The cyber-age changing cubicles in the Centre Sportif Richard Bozon in Chamonix, France, have no reassuring bolts on their doors to provide privacy, and no sign on the outside displaying the French equivalent of "vacant" or "engaged".
Instead, a miniature set of traffic lights mounted on the cubicle doors changes from green to red to indicate when a cubicle is in use.
Automatic for the people
These are not changed to red by the occupant using anything as low-tech as a manual switch. A motion detector camera suspended a few feet above the cubicle with its lens pointing down spies into the cubicle and changes the traffic light on the door automatically whenever it is occupied.
You cannot help but think it must have been a piece of twisted logic to allow the reassuring privacy offered by a simple but effective lock to be replaced by a motion detector camera. It is strange indeed to have cameras watching you change to ensure your privacy!
In any case, the new hi-tech system only guarantees your privacy as long as the traffic light bulb outside your cubicle doesn't blow, the camera doesn't break or get vandalised, and you maintain enough motion to keep the camera convinced that you are really still there.

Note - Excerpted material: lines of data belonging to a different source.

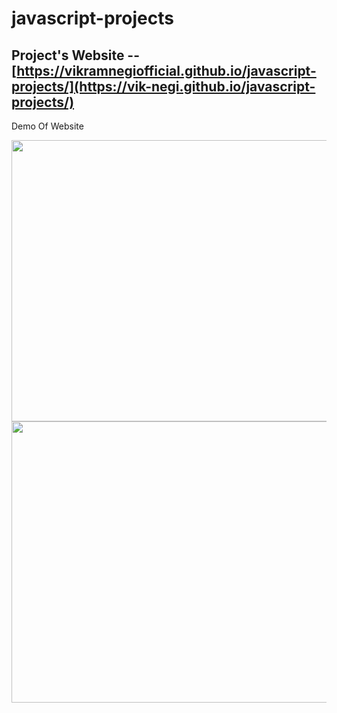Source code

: # javascript-projects
## Project's Website -- [https://vikramnegiofficial.github.io/javascript-projects/](https://vik-negi.github.io/javascript-projects/)

Demo Of Website


<img src="https://github.com/vikramnegiofficial/javascript-projects/blob/todo/todo-img/todo.PNG" width="650px" height="450px">
<img src="https://github.com/vikramnegiofficial/javascript-projects/blob/todo/todo-img/todo1.png" width="650px" height="450px">
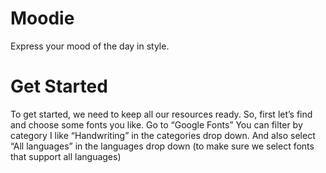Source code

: # Moodie
Express your mood of the day in style. 

# Get Started
To get started, we need to keep all our resources ready.
So, first let’s find and choose some fonts you like.
Go to “Google Fonts”
You can filter by category
I like “Handwriting” in the categories drop down. And also select “All languages” in the languages drop down (to make sure we select fonts that support all languages)

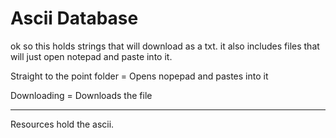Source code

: # Ascii Database

ok so this holds strings that will download as a txt. it also includes files that will just open notepad and paste into it.


Straight to the point folder = Opens nopepad and pastes into it

Downloading = Downloads the file  

---

Resources hold the ascii.
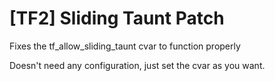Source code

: # [TF2] Sliding Taunt Patch
Fixes the tf_allow_sliding_taunt cvar to function properly

Doesn't need any configuration, just set the cvar as you want.
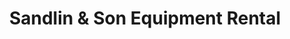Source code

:---
title: "Sandlin & Son Equipment Rental"
url: /idyllwild/sandlin-und-son-equipment-rental/
shop: Baumarkt
---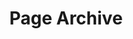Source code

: ---
title: "Page Archive"
layout: archive
permalink: /page-archive/
author_profile: true
comments: false
sidenav: true
reviews: false
adds: true
support: [adds]
---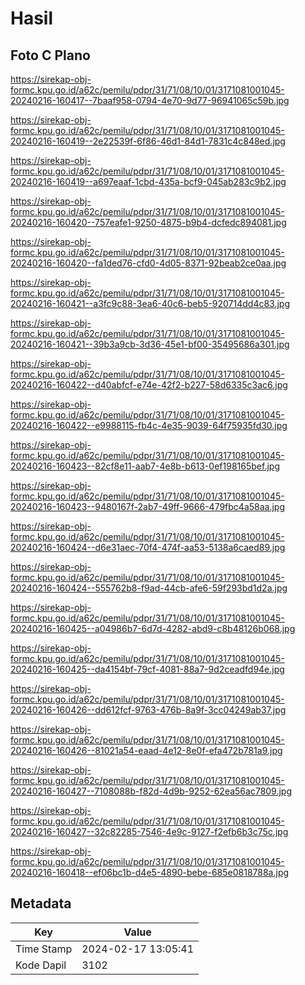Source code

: # Hasil

## Foto C Plano

https://sirekap-obj-formc.kpu.go.id/a62c/pemilu/pdpr/31/71/08/10/01/3171081001045-20240216-160417--7baaf958-0794-4e70-9d77-96941065c59b.jpg

https://sirekap-obj-formc.kpu.go.id/a62c/pemilu/pdpr/31/71/08/10/01/3171081001045-20240216-160419--2e22539f-6f86-46d1-84d1-7831c4c848ed.jpg

https://sirekap-obj-formc.kpu.go.id/a62c/pemilu/pdpr/31/71/08/10/01/3171081001045-20240216-160419--a697eaaf-1cbd-435a-bcf9-045ab283c9b2.jpg

https://sirekap-obj-formc.kpu.go.id/a62c/pemilu/pdpr/31/71/08/10/01/3171081001045-20240216-160420--757eafe1-9250-4875-b9b4-dcfedc894081.jpg

https://sirekap-obj-formc.kpu.go.id/a62c/pemilu/pdpr/31/71/08/10/01/3171081001045-20240216-160420--fa1ded76-cfd0-4d05-8371-92beab2ce0aa.jpg

https://sirekap-obj-formc.kpu.go.id/a62c/pemilu/pdpr/31/71/08/10/01/3171081001045-20240216-160421--a3fc9c88-3ea6-40c6-beb5-920714dd4c83.jpg

https://sirekap-obj-formc.kpu.go.id/a62c/pemilu/pdpr/31/71/08/10/01/3171081001045-20240216-160421--39b3a9cb-3d36-45e1-bf00-35495686a301.jpg

https://sirekap-obj-formc.kpu.go.id/a62c/pemilu/pdpr/31/71/08/10/01/3171081001045-20240216-160422--d40abfcf-e74e-42f2-b227-58d6335c3ac6.jpg

https://sirekap-obj-formc.kpu.go.id/a62c/pemilu/pdpr/31/71/08/10/01/3171081001045-20240216-160422--e9988115-fb4c-4e35-9039-64f75935fd30.jpg

https://sirekap-obj-formc.kpu.go.id/a62c/pemilu/pdpr/31/71/08/10/01/3171081001045-20240216-160423--82cf8e11-aab7-4e8b-b613-0ef198165bef.jpg

https://sirekap-obj-formc.kpu.go.id/a62c/pemilu/pdpr/31/71/08/10/01/3171081001045-20240216-160423--9480167f-2ab7-49ff-9666-479fbc4a58aa.jpg

https://sirekap-obj-formc.kpu.go.id/a62c/pemilu/pdpr/31/71/08/10/01/3171081001045-20240216-160424--d6e31aec-70f4-474f-aa53-5138a6caed89.jpg

https://sirekap-obj-formc.kpu.go.id/a62c/pemilu/pdpr/31/71/08/10/01/3171081001045-20240216-160424--555762b8-f9ad-44cb-afe6-59f293bd1d2a.jpg

https://sirekap-obj-formc.kpu.go.id/a62c/pemilu/pdpr/31/71/08/10/01/3171081001045-20240216-160425--a04986b7-6d7d-4282-abd9-c8b48126b068.jpg

https://sirekap-obj-formc.kpu.go.id/a62c/pemilu/pdpr/31/71/08/10/01/3171081001045-20240216-160425--da4154bf-79cf-4081-88a7-9d2ceadfd94e.jpg

https://sirekap-obj-formc.kpu.go.id/a62c/pemilu/pdpr/31/71/08/10/01/3171081001045-20240216-160426--dd612fcf-9763-476b-8a9f-3cc04249ab37.jpg

https://sirekap-obj-formc.kpu.go.id/a62c/pemilu/pdpr/31/71/08/10/01/3171081001045-20240216-160426--81021a54-eaad-4e12-8e0f-efa472b781a9.jpg

https://sirekap-obj-formc.kpu.go.id/a62c/pemilu/pdpr/31/71/08/10/01/3171081001045-20240216-160427--7108088b-f82d-4d9b-9252-62ea56ac7809.jpg

https://sirekap-obj-formc.kpu.go.id/a62c/pemilu/pdpr/31/71/08/10/01/3171081001045-20240216-160427--32c82285-7546-4e9c-9127-f2efb6b3c75c.jpg

https://sirekap-obj-formc.kpu.go.id/a62c/pemilu/pdpr/31/71/08/10/01/3171081001045-20240216-160418--ef06bc1b-d4e5-4890-bebe-685e0818788a.jpg


## Metadata

| Key        | Value               |
| ---------- | ------------------- |
| Time Stamp | 2024-02-17 13:05:41 |
| Kode Dapil | 3102                |



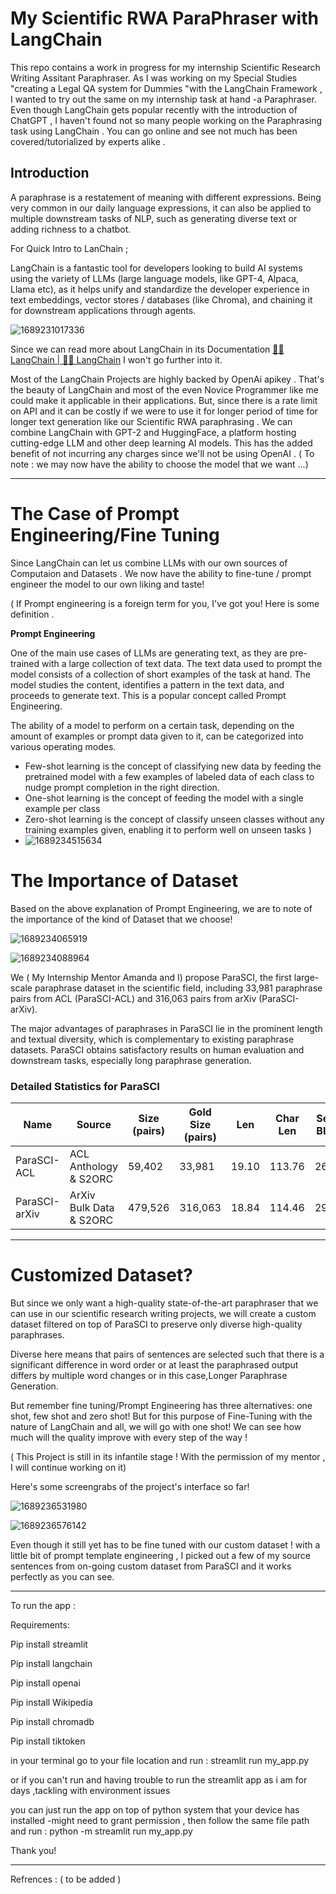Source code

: # My Scientific RWA ParaPhraser with LangChain

This repo contains a work in progress for my internship Scientific Research Writing Assitant Paraphraser. As I was working on my Special Studies "creating a Legal QA system for Dummies "with the LangChain Framework , I wanted to try out the same on my internship task at hand -a Paraphraser. Even though LangChain gets popular recently with the introduction of ChatGPT , I haven't found not so many people working on the Paraphrasing task using LangChain . You can go online and see not much has been covered/tutorialized by experts alike .

## Introduction

A paraphrase is a restatement of meaning with different expressions. Being very common in our daily language expressions, it can also be applied to multiple downstream tasks of NLP, such as generating diverse text or adding richness to a chatbot.

For Quick Intro to LanChain ;

LangChain is a fantastic tool for developers looking to build AI systems using the variety of LLMs (large language models, like GPT-4, Alpaca, Llama etc), as it helps unify and standardize the developer experience in text embeddings, vector stores / databases (like Chroma), and chaining it for downstream applications through agents.

![1689231017336](image/README/1689231017336.png)

Since we can read more about LangChain in its Documentation [🦜️🔗 LangChain | 🦜️🔗 LangChain](https://docs.langchain.com/docs/) I won't go further into it.

Most of the LangChain Projects are highly backed by OpenAi apikey . That's the beauty of LangChain and most of the even Novice Programmer like me could make it applicable in their applications. But, since there is a rate limit on API and it can be costly if we were to use it for longer period of time for longer text generation like our Scientific RWA paraphrasing . We can combine LangChain with GPT-2 and HuggingFace, a platform hosting cutting-edge LLM and other deep learning AI models. This has the added benefit of not incurring any charges since we'll not be using OpenAI . ( To note : we may now have the ability to choose the model that we want ...)

---

# The Case of Prompt Engineering/Fine Tuning

Since LangChain can let us combine LLMs with our own sources of Computaion and Datasets . We now have the ability to fine-tune / prompt engineer the model to our own liking and taste!

( If Prompt engineering is a foreign term for you, I've got you! Here is some definition .

**Prompt Engineering**

One of the main use cases of LLMs are
generating text, as they are pre-trained with a large collection of text data.
The text data used to prompt the model consists of a collection of short
examples of the task at hand. The model studies the content, identifies a
pattern in the text data, and proceeds to generate text. This is a popular
concept called Prompt Engineering.

The ability of a model to perform on a certain task,
depending on the amount of examples or prompt data given to it, can be
categorized into various operating modes.

* Few-shot
  learning is the concept of classifying new data by feeding the pretrained
  model with a few examples of labeled data of each class to nudge prompt
  completion in the right direction.
* One-shot
  learning is the concept of feeding the model with a single example per
  class
* Zero-shot
  learning is the concept of classify unseen classes without any training
  examples given, enabling it to perform well on unseen tasks )
* ![1689234515634](image/README/1689234515634.png)

# The Importance of Dataset

Based on the above explanation of Prompt Engineering, we are to note of the importance of the kind of Dataset that we choose!

![1689234065919](image/README/1689234065919.png)

![1689234088964](image/README/1689234088964.png)

We ( My Internship Mentor Amanda and I) propose ParaSCI, the first large-scale paraphrase dataset in the scientific field, including 33,981 paraphrase pairs from ACL (ParaSCI-ACL) and 316,063 pairs from arXiv (ParaSCI-arXiv).

The major advantages of paraphrases in ParaSCI lie in the prominent length and textual diversity, which is complementary to existing paraphrase datasets. ParaSCI obtains satisfactory results on human evaluation and downstream tasks, especially long paraphrase generation.

### Detailed Statistics for ParaSCI

| Name          | Source                  | Size (pairs) | Gold Size (pairs) | Len   | Char Len | Self-BLEU |
| ------------- | ----------------------- | ------------ | ----------------- | ----- | -------- | --------- |
| ParaSCI-ACL   | ACL Anthology & S2ORC   | 59,402       | 33,981            | 19.10 | 113.76   | 26.52     |
| ParaSCI-arXiv | ArXiv Bulk Data & S2ORC | 479,526      | 316,063           | 18.84 | 114.46   | 29.9      |

---

# Customized Dataset?

But since we only want a high-quality state-of-the-art paraphraser that we can use in our scientific research writing projects, we will create a custom dataset filtered on top of ParaSCI to preserve only diverse high-quality paraphrases.

Diverse here means that pairs of sentences are selected such that there is a significant difference in word order or at least the paraphrased output differs by multiple word changes or in this case,Longer Paraphrase Generation.

But remember fine tuning/Prompt Engineering  has three alternatives: one shot, few shot and zero shot! But for this purpose of Fine-Tuning with the nature of LangChain and all, we will go with one shot! We
can see how much will the quality improve with every step of the way !

( This Project is still in its infantile stage ! With the permission of my mentor , I will continue working on it)

Here's some screengrabs of the project's interface so far! 

![1689236531980](image/README/1689236531980.png)

![1689236576142](image/README/1689236576142.png)

Even though it still yet has to be fine tuned with our custom dataset ! with a little bit of prompt template engineering , I picked out a few of my source sentences from on-going custom dataset from ParaSCI and it works perfectly as you can see.

---

To run the app :

Requirements:

Pip install streamlit

Pip install langchain

Pip install openai

Pip install Wikipedia

Pip install chromadb

Pip install tiktoken


in your terminal go to your file location and run : streamlit run my_app.py 

or if you can't run and having trouble to run the streamlit app as i am for days ,tackling with environment issues 

you can just run the app on top of python system that your device has installed -might need to grant permission , then follow the same file path and run : python -m streamlit run my_app.py


Thank you!

---

Refrences : ( to be added )




|  |  |  |  |  |  |  |
| - | - | - | - | - | - | - |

Even then, with no bolts on the doors there's nothing to stop a young boy racer from "running a red light," taking advantage of the lack of locks (and cubicle traffic cops) to march in on you whatever your state of undress.
To make matters worse, each cubicle actually has two sets of doors on opposite sides. A fully clothed visitor enters a cubicle from the "street side" doors and exits from the "pool side " doors. After swimming, the process is reversed.
Face-to-farce
Since the traffic lights appear on both sides of each cubicle and because at busy periods there are not enough cubicles to meet demand, each time traffic lights change from red to green there are bedroom-farce style situations.
The dripping-wet semi-naked and the fully-clothed enter from opposite sides of cubicles and meet face-to-face in the middle to argue about the highway code as it applies to swimming pools.
Who knows who has right of way when the traffic lights at both ends of a changing cubicle are green?
The usual case for applying technology is when it provides a solution to a problem where none existed before, or when it provides a solution which is better or cheaper than existing ones.
Does an electro-optical cubicle occupancy indicator system improve on a bolt? Sometimes it may be better to forget about technology and stick to simple systems which work.